[EXERCISE]
Going line by line through the entries below, tally those that hold the string "accessible". Give only the total.

EXTRACTED RECORDS Block Start

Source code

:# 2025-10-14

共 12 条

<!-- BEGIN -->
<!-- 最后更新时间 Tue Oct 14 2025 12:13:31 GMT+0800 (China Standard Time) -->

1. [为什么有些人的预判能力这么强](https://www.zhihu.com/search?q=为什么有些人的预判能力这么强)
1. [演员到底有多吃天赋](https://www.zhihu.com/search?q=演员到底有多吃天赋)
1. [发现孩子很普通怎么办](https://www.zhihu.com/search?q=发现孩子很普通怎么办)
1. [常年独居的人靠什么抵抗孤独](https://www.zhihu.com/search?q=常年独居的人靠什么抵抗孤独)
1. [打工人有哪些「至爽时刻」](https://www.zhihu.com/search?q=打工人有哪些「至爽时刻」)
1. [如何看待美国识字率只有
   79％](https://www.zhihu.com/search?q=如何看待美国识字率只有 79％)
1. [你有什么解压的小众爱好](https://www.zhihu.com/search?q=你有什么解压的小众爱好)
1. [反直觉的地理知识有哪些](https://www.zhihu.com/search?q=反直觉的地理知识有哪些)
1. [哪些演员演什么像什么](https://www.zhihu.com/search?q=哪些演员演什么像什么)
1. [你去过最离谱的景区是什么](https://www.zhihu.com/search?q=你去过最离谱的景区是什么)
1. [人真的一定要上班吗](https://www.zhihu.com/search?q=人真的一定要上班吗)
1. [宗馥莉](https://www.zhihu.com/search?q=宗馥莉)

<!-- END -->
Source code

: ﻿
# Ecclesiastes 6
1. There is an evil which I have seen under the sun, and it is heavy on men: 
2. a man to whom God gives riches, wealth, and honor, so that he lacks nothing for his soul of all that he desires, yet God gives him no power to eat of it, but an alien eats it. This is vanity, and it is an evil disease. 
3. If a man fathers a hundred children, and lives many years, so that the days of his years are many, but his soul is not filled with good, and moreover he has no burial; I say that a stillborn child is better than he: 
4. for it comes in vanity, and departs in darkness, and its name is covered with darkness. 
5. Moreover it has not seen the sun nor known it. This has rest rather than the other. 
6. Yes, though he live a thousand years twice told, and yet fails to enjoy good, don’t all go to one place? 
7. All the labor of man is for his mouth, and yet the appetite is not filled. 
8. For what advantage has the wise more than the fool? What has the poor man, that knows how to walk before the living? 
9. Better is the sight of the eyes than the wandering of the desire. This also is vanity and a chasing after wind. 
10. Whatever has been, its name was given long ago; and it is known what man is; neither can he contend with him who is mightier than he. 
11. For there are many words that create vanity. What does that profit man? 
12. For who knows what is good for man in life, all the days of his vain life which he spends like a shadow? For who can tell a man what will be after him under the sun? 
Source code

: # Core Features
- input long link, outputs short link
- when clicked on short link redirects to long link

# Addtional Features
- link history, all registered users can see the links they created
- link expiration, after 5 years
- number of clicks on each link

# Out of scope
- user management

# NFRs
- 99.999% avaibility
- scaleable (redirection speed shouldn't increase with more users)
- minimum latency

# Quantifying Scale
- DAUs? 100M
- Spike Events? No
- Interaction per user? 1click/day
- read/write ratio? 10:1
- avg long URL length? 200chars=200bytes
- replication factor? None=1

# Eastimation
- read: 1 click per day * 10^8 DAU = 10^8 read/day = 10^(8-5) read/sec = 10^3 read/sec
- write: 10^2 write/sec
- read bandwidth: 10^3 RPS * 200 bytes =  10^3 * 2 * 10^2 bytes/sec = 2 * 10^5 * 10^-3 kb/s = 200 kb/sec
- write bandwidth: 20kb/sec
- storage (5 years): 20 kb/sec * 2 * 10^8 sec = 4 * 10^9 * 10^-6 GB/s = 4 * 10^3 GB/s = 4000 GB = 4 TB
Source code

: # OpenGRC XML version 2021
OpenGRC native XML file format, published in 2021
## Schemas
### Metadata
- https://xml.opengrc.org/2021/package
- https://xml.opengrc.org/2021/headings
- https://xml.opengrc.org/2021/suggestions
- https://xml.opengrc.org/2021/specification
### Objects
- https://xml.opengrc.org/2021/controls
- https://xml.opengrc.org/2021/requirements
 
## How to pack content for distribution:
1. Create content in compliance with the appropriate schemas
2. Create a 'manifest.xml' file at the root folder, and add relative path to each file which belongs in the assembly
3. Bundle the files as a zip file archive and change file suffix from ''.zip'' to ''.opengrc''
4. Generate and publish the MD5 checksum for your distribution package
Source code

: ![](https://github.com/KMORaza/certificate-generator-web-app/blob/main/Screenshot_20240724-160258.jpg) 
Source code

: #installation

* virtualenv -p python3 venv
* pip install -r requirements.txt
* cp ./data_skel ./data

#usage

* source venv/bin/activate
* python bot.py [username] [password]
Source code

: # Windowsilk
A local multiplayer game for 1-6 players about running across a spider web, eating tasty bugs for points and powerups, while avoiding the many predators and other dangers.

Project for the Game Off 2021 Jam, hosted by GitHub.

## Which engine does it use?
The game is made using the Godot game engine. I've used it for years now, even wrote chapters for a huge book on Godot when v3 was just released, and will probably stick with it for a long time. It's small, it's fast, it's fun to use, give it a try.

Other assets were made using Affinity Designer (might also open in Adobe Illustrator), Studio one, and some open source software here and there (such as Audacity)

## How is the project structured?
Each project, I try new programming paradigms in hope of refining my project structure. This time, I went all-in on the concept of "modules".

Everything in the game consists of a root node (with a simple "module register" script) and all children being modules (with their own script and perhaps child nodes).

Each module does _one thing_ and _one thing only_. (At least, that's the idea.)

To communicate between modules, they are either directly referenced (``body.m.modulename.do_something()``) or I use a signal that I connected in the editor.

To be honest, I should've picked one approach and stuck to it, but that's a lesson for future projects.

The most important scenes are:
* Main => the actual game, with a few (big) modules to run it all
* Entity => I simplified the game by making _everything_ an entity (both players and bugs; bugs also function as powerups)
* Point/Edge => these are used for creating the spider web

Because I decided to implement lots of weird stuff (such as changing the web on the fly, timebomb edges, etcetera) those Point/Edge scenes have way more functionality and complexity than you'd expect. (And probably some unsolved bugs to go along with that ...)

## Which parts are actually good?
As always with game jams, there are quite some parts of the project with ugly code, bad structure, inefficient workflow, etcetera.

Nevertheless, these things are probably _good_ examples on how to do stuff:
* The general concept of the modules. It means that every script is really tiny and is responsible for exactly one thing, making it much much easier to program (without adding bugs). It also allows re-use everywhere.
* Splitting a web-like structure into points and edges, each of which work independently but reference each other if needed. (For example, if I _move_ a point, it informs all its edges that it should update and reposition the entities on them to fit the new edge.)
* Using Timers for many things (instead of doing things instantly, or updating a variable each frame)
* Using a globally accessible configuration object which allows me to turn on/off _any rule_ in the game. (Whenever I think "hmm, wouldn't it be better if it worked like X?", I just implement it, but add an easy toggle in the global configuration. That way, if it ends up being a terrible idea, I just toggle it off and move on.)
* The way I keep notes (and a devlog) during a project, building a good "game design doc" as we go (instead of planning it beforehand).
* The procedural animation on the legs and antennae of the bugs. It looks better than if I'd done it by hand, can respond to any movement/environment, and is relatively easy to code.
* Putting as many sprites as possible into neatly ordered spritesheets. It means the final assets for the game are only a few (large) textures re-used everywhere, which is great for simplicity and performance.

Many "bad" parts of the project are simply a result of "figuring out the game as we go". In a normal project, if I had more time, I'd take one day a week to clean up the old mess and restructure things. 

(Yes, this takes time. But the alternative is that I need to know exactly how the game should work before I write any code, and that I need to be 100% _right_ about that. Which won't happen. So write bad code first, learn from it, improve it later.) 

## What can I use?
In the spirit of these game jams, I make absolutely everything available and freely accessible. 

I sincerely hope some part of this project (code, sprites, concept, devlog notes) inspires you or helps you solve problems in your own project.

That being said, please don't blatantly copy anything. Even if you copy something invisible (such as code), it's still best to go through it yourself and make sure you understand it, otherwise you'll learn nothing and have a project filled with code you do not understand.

EXTRACTED RECORDS Block End

[TASK RESULT]
2